> [Task description]: Scan the entries below and give the number of lines containing "embedded", with no accompanying words.

> [Extracted entries]:
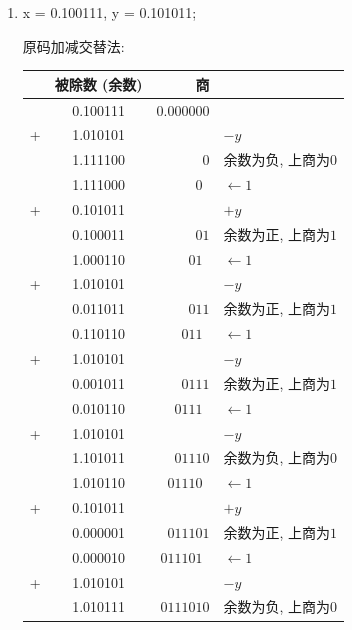 \documentclass[UTF8]{report}
\newcommand{\la}{\leftarrow}
\newcommand{\spz}{\phantom{0}}
\newenvironment{solution}{{\noindent\hskip 2em \bf 解 \quad}}{}
\begin{document}
\begin{solution}
    \begin{enumerate}
\item x =  0.100111, y =  0.101011;
        
        原码加减交替法:
        \begin{tabular}{cc|r|l}
            & 被除数 (余数)   & 商    & \\
           \hline
            & 0.100111 &  $0.000000 $ &   \\
           +& 1.010101 &         $ $ &  $-y$ \\
           \hline
            & 1.111100 &        $0 $ & 余数为负, 上商为$0$ \\
            & 1.111000 &     $0\spz$ & $\la 1$ \\
           +& 0.101011 &         $ $ &  $+y$ \\
           \hline
            & 0.100011 &       $01 $ & 余数为正, 上商为$1$ \\
            & 1.000110 &    $01\spz$ & $\la 1$ \\
           +& 1.010101 &         $ $ &  $-y$ \\
           \hline
            & 0.011011 &      $011 $ & 余数为正, 上商为$1$ \\
            & 0.110110 &   $011\spz$ & $\la 1$ \\
           +& 1.010101 &         $ $ &  $-y$ \\
           \hline
            & 0.001011 &     $0111 $ & 余数为正, 上商为$1$ \\
            & 0.010110 &  $0111\spz$ & $\la 1$ \\
           +& 1.010101 &         $ $ &  $-y$ \\
           \hline
            & 1.101011 &    $01110 $ & 余数为负, 上商为$0$ \\
            & 1.010110 & $01110\spz$ & $\la 1$ \\
           +& 0.101011 &         $ $ &  $+y$ \\
           \hline
            & 0.000001 &   $011101 $ & 余数为正, 上商为$1$ \\
            & 0.000010 &$011101\spz$ & $\la 1$ \\
           +& 1.010101 &         $ $ & $-y$ \\
           \hline
            & 1.010111 &  $0111010 $ & 余数为负, 上商为$0$ \\
        \end{tabular}


\end{enumerate}
\end{solution}
\end{document}
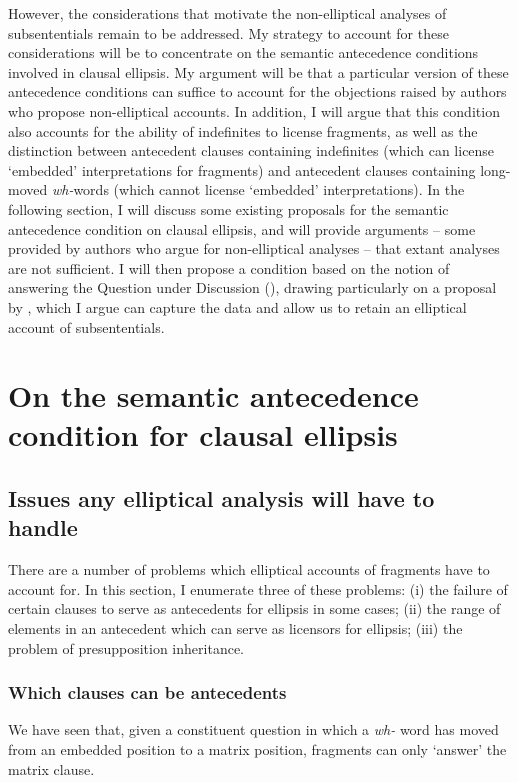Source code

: \documentclass[doublespace]{umthesis}
\begin{document}
However, the considerations that motivate the non-elliptical analyses of subsententials remain to be addressed. My strategy to account for these considerations will be to concentrate on the semantic antecedence conditions involved in clausal ellipsis. My argument will be that a particular version of these antecedence conditions can suffice to account for the objections raised by authors who propose non-elliptical accounts. In addition, I will argue that this condition also accounts for the ability of indefinites to license fragments, as well as the distinction between antecedent clauses containing indefinites (which can license `embedded' interpretations for fragments) and antecedent clauses containing long-moved {\it wh-}words (which cannot license `embedded' interpretations). In the following section, I will discuss some existing proposals for the semantic antecedence condition on clausal ellipsis, and will provide arguments -- some provided by authors who argue for non-elliptical analyses -- that extant analyses are not sufficient. I will then propose a condition based on the notion of answering the Question under Discussion (\cite{RoQUD}), drawing particularly on a proposal by \cite{Re07}, which I argue can capture the data and allow us to retain an elliptical account of subsententials.

\section{On the semantic antecedence condition for clausal ellipsis}\label{sec-semantic-antecedence-condition}

\subsection{Issues any elliptical analysis will have to handle}

There are a number of problems which elliptical accounts of fragments have to account for. In this section, I enumerate three of these problems: (i) the failure of certain clauses to serve as antecedents for ellipsis in some cases; (ii) the range of elements in an antecedent which can serve as licensors for ellipsis; (iii) the problem of presupposition inheritance.

\subsubsection{Which clauses can be antecedents}

We have seen that, given a constituent question in which a {\it wh-} word has moved from an embedded position to a matrix position, fragments can only `answer' the matrix clause.
\end{document}
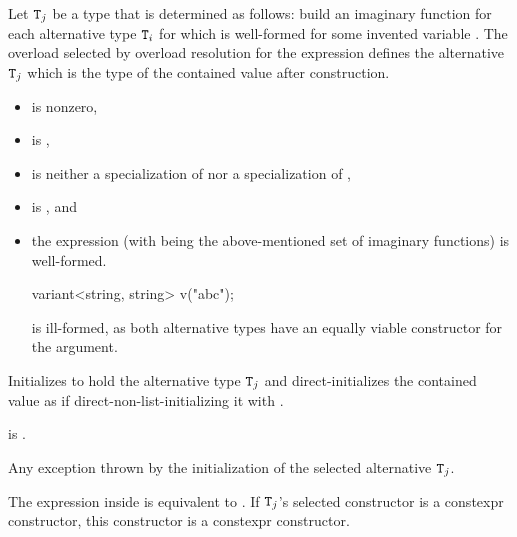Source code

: \begin{itemdescr}
\pnum
Let $\texttt{T}_j$ be a type that is determined as follows:
build an imaginary function 
for each alternative type $\texttt{T}_i$
for which  
is well-formed for some invented variable .
The overload  selected by overload
resolution for the expression  defines
the alternative $\texttt{T}_j$ which is the type of the contained value after
construction.

\pnum
\constraints
\begin{itemize}
\item
{} is nonzero,

\item
{} is ,

\item
{} is neither
a specialization of  nor
a specialization of ,

\item
{} is , and

\item
the expression \brk{}
(with  being the above-mentioned set of
imaginary functions) is well-formed.
\begin{note}
\begin{codeblock}
variant<string, string> v("abc");
\end{codeblock}
is ill-formed, as both alternative types have an equally viable constructor
for the argument.
\end{note}
\end{itemize}

\pnum
\effects
Initializes  to hold the alternative type $\texttt{T}_j$ and
direct-initializes the contained value as if direct-non-list-initializing it
with .

\pnum
\ensures
{} is .

\pnum
\throws
Any exception thrown by the initialization of the selected alternative $\texttt{T}_j$.

\pnum
\remarks
The expression inside  is equivalent to
.
If $\texttt{T}_j$'s selected constructor is a constexpr constructor,
this constructor is a constexpr constructor.
\end{itemdescr}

> [Your response]: 2